I managed to load the module successfully, but I get redefinition warnings for the module loaded in parallel.

(v0.7) pkg> activate .

julia> using Distributed

julia> addprocs(2)
2-element Array{Int64,1}:
 2
 3

julia> using ParallelTest
[ Info: Precompiling ParallelTest [0e712700-ac5e-11e8-3696-ef47f8f04c4e]
loaded
      From worker 3:    loaded
      From worker 2:    loaded
      From worker 2:    WARNING: replacing module PMod.
WARNING: replacing module PMod.
      From worker 2:    loadedWARNING: replacing module PMod.

      From worker 3:    WARNING: replacing module PMod.
loaded
loaded
      From worker 2:    WARNING: replacing module PMod.
      From worker 2:    loaded
      From worker 3:    loaded
      From worker 3:    WARNING: replacing module PMod.
      From worker 3:    loaded

I also tried to use using .PMod instead of @everywhere using .PMod, but I get a LoadError saying that PMod is not defined. I think that the problem is that on the workers it’s in the global scope, while on the master process is inside a module.

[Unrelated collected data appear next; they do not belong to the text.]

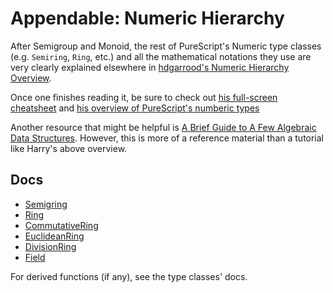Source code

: # Appendable: Numeric Hierarchy

After Semigroup and Monoid, the rest of PureScript's Numeric type classes (e.g. `Semiring`, `Ring`, etc.) and all the mathematical notations they use are very clearly explained elsewhere in [hdgarrood's Numeric Hierarchy Overview](https://a-guide-to-the-purescript-numeric-hierarchy.readthedocs.io/en/latest/introduction.html).

Once one finishes reading it, be sure to check out [his full-screen cheatsheet](https://harry.garrood.me/numeric-hierarchy-overview/) and [his overview of PureScript's numberic types](https://a-guide-to-the-purescript-numeric-hierarchy.readthedocs.io/en/latest/appendix/purescript-impls.html)

Another resource that might be helpful is [A Brief Guide to A Few Algebraic Data Structures](https://argumatronic.com/posts/2019-06-21-algebra-cheatsheet.html). However, this is more of a reference material than a tutorial like Harry's above overview.

## Docs

- [Semigring](https://pursuit.purescript.org/packages/purescript-prelude/4.1.0/docs/Data.Semiring)
- [Ring](https://pursuit.purescript.org/packages/purescript-prelude/4.1.0/docs/Data.Ring)
- [CommutativeRing](https://pursuit.purescript.org/packages/purescript-prelude/4.1.0/docs/Data.CommutativeRing)
- [EuclideanRing](https://pursuit.purescript.org/packages/purescript-prelude/4.1.0/docs/Data.EuclideanRing)
- [DivisionRing](https://pursuit.purescript.org/packages/purescript-prelude/4.1.0/docs/Data.DivisionRing)
- [Field](https://pursuit.purescript.org/packages/purescript-prelude/4.1.0/docs/Data.Field)


For derived functions (if any), see the type classes' docs.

How to specify absolute path for include("file.jl") on multiple workers?
#8

Can you give a link to the issue so that I can follow?


#9

Was there any update on this? I’m failing to load my custom package on the workers :frowning: I also tried the thingy recommended

@everywhere begin
 using Pkg
 Pkg.activate(".")
 using MyPackage
 end

without luck. This was definitely easier in 0.6.


#10

I think using MyPackage should not be in the @everywhere block. What errors do you get?


#11

I had the same error as stated above:

ArgumentError: Package ... is required but does not seem to be installed:
 - Run `Pkg.instantiate()` to install all recorded dependencies.
e.t.c.

but I found the reason just now. The “startup.jl” file is only executed on the main process, not on the workers, so my “LOAD_PATH” did not include the required directories. On 0.6.4 the “juliarc.jl” was always executed on the workers also. Doing @everywhere println(LOAD_PATH) shows this. So now I’ll just need to find out how to get this LOAD_PATH to all my workers and I should be fine. No need for the Pkg.activate and all that stuff.


#12

Bumping this thread, as there does not seem to be a working solution for everyone on this thread (nor for me).